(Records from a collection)
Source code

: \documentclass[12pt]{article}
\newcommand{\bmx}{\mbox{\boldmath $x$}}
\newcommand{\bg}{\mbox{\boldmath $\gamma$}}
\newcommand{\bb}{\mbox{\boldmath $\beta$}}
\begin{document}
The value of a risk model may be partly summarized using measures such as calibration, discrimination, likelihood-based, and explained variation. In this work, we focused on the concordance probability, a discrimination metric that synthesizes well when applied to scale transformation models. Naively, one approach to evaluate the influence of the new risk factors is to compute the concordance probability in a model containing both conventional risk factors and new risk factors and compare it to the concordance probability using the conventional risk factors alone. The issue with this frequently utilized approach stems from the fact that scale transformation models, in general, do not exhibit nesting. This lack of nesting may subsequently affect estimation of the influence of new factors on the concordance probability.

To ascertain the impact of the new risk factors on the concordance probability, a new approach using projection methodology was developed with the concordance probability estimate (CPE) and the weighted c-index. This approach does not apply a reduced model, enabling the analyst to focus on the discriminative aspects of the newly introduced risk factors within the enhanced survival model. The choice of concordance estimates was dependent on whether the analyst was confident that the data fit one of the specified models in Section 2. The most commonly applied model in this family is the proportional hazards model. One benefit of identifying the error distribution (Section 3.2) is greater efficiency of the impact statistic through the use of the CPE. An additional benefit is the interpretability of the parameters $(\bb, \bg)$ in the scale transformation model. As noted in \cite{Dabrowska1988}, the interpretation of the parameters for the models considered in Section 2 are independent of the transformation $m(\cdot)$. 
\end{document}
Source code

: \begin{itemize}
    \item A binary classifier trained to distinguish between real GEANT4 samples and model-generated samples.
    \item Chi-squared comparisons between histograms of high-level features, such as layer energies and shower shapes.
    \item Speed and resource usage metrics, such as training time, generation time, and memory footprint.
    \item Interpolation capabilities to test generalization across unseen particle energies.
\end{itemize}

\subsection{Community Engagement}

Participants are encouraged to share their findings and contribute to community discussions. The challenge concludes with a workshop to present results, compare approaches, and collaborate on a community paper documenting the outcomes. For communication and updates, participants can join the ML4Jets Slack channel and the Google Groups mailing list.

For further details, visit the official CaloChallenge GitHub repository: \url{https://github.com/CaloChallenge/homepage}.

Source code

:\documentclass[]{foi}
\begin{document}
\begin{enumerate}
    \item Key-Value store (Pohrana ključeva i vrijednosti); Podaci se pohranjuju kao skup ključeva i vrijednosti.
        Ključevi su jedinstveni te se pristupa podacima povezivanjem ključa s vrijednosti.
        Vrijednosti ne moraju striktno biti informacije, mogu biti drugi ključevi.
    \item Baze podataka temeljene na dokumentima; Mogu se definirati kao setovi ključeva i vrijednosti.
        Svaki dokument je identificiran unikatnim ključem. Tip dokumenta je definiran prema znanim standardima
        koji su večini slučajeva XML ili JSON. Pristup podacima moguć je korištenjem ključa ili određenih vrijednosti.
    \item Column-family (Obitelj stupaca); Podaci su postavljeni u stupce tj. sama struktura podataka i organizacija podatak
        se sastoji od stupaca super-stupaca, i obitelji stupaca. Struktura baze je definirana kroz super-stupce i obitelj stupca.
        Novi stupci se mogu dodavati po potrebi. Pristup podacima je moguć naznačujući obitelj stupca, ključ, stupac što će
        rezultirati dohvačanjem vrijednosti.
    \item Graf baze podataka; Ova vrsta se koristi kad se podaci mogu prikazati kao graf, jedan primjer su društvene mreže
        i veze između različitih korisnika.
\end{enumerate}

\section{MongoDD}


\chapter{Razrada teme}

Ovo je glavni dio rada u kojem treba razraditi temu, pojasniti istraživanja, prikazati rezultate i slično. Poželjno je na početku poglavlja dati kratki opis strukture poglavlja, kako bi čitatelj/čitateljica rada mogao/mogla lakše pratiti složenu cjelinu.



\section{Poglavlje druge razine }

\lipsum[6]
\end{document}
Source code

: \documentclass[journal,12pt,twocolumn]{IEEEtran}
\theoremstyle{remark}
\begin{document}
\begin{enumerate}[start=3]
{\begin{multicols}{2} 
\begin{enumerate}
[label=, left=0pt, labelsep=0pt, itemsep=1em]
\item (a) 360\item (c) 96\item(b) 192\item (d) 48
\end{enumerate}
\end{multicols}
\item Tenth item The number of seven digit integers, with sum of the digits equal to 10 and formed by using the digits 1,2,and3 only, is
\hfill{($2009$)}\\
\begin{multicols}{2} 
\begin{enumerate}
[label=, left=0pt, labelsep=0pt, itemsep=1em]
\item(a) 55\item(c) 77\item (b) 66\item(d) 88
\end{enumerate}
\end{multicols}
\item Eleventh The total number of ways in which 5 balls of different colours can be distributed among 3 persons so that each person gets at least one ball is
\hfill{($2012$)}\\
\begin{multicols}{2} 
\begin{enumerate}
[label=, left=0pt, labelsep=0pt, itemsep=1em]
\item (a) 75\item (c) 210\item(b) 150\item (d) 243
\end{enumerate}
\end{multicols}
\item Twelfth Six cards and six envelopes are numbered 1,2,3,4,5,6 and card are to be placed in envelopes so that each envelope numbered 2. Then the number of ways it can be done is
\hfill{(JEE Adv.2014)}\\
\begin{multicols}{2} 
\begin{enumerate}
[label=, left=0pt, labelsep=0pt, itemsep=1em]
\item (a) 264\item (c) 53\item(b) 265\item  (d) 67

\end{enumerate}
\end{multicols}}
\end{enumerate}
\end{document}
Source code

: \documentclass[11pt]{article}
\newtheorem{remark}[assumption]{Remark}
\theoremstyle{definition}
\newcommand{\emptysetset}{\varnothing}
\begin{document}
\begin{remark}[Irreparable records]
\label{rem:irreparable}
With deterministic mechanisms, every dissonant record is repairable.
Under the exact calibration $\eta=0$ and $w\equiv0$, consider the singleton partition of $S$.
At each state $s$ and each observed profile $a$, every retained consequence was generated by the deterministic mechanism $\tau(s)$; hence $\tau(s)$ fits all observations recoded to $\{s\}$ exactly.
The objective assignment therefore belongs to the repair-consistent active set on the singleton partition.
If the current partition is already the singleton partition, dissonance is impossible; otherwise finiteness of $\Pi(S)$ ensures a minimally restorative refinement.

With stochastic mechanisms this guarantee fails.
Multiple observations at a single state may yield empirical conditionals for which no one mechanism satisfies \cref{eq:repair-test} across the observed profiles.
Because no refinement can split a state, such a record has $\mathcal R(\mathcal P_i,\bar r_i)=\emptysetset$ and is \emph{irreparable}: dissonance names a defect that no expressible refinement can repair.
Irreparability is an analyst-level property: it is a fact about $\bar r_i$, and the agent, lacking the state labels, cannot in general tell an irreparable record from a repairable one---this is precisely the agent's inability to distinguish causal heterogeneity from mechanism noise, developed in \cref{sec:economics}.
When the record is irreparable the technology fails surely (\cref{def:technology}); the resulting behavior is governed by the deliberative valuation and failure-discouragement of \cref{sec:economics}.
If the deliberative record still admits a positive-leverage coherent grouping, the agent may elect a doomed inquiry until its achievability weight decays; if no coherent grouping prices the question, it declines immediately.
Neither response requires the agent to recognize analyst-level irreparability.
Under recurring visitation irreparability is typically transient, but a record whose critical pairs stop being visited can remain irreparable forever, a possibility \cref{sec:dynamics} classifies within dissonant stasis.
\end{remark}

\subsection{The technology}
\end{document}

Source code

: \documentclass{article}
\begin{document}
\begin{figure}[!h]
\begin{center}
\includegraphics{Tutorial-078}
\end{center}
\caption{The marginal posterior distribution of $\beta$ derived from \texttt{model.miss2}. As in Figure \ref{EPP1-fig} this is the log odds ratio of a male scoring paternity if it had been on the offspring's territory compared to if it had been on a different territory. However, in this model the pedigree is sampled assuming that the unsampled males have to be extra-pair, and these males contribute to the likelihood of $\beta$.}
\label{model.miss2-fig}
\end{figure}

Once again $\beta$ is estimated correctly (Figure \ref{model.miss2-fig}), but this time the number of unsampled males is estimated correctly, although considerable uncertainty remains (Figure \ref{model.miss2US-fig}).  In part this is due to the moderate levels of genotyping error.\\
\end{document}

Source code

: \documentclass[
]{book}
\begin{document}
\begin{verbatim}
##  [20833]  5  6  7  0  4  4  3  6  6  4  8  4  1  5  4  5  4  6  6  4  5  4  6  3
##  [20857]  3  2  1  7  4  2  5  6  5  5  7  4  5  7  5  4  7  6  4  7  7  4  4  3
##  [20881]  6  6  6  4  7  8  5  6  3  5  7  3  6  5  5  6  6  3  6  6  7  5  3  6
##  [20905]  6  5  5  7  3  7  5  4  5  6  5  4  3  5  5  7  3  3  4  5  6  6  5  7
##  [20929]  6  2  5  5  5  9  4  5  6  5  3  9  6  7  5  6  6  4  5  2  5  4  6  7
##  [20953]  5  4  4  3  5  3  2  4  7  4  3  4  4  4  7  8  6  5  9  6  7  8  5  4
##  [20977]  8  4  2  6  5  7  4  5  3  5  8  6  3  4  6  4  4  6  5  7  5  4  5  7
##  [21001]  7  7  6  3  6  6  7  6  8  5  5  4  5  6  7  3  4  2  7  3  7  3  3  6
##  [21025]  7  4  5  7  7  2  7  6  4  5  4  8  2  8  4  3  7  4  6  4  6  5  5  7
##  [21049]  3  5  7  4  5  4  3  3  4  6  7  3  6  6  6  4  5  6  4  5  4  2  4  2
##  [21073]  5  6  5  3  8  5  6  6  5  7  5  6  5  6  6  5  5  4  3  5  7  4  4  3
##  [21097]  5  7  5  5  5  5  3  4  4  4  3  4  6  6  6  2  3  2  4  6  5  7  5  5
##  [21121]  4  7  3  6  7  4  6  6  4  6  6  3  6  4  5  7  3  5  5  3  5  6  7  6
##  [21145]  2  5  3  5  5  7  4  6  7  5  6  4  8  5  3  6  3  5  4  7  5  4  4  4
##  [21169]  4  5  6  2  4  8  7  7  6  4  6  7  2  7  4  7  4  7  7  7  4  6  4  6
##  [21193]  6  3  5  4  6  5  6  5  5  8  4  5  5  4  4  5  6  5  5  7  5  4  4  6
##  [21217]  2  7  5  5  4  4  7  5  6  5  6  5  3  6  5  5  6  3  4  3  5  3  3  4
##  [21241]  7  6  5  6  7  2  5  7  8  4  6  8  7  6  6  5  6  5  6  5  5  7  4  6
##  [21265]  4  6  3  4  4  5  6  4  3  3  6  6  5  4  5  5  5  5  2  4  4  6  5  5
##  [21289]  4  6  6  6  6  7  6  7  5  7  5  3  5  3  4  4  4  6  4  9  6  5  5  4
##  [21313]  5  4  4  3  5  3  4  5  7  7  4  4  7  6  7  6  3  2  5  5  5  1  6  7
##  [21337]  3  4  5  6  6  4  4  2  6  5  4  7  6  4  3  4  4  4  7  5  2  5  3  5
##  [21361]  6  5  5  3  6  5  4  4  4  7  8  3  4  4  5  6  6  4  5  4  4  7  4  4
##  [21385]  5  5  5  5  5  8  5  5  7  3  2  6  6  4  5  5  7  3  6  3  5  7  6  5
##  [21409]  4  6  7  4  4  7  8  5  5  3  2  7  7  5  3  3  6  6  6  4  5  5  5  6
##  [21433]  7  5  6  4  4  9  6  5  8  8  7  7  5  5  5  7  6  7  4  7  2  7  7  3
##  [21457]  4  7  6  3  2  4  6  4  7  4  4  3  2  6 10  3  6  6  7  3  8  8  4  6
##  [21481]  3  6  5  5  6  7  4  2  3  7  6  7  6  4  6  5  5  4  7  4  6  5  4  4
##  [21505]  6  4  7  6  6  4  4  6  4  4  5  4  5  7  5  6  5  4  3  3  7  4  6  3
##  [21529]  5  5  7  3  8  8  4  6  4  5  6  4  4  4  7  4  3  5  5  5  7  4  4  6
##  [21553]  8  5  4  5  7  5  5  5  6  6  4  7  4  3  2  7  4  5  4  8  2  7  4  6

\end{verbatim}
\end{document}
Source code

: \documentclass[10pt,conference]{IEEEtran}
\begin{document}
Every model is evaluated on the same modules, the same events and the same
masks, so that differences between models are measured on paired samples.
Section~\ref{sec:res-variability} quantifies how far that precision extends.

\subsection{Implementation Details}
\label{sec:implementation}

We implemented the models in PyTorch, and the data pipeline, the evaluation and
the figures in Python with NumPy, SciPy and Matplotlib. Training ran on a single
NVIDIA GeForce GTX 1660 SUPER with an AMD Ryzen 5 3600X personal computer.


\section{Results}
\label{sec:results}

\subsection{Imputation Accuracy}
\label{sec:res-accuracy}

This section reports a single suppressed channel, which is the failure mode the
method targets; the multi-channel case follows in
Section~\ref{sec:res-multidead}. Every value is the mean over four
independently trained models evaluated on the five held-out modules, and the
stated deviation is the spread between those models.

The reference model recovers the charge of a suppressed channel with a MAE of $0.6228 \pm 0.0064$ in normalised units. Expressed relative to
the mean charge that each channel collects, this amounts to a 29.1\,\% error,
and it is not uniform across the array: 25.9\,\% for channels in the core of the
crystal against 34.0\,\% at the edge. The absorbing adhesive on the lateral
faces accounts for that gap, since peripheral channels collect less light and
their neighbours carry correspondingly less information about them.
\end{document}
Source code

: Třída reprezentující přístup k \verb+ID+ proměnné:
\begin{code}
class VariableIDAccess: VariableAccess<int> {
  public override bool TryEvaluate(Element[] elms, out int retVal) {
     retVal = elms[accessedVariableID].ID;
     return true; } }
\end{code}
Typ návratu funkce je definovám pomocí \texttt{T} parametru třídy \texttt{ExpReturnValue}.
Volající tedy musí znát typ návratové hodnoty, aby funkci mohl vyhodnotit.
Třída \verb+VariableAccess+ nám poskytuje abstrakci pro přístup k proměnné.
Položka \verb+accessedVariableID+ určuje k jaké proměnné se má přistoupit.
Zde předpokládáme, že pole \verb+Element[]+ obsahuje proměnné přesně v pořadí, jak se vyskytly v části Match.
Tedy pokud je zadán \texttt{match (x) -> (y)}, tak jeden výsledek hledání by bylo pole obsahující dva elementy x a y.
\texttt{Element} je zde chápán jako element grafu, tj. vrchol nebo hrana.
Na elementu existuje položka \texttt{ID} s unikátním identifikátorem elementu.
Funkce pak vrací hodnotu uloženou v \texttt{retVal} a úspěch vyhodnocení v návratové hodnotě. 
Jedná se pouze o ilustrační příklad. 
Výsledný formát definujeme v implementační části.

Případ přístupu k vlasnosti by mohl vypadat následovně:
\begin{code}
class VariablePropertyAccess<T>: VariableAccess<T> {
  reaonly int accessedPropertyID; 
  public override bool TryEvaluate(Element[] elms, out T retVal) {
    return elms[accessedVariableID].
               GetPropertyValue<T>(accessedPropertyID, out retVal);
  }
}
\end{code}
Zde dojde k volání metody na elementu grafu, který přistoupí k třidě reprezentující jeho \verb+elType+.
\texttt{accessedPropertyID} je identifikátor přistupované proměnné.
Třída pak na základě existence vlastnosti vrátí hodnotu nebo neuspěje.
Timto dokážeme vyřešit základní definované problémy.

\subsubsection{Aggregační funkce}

INSTRUCTIONS TO FOLLOW
Give an exact reproduction of the lines from the one with "class VariablePropertyAccess<T>: VariableAccess<T>" to the final line of the entries, including both.

OUTPUT FOR THIS TASK
class VariablePropertyAccess<T>: VariableAccess<T> {
  reaonly int accessedPropertyID; 
  public override bool TryEvaluate(Element[] elms, out T retVal) {
    return elms[accessedVariableID].
               GetPropertyValue<T>(accessedPropertyID, out retVal);
  }
}
\end{code}
Zde dojde k volání metody na elementu grafu, který přistoupí k třidě reprezentující jeho \verb+elType+.
\texttt{accessedPropertyID} je identifikátor přistupované proměnné.
Třída pak na základě existence vlastnosti vrátí hodnotu nebo neuspěje.
Timto dokážeme vyřešit základní definované problémy.

\subsubsection{Aggregační funkce}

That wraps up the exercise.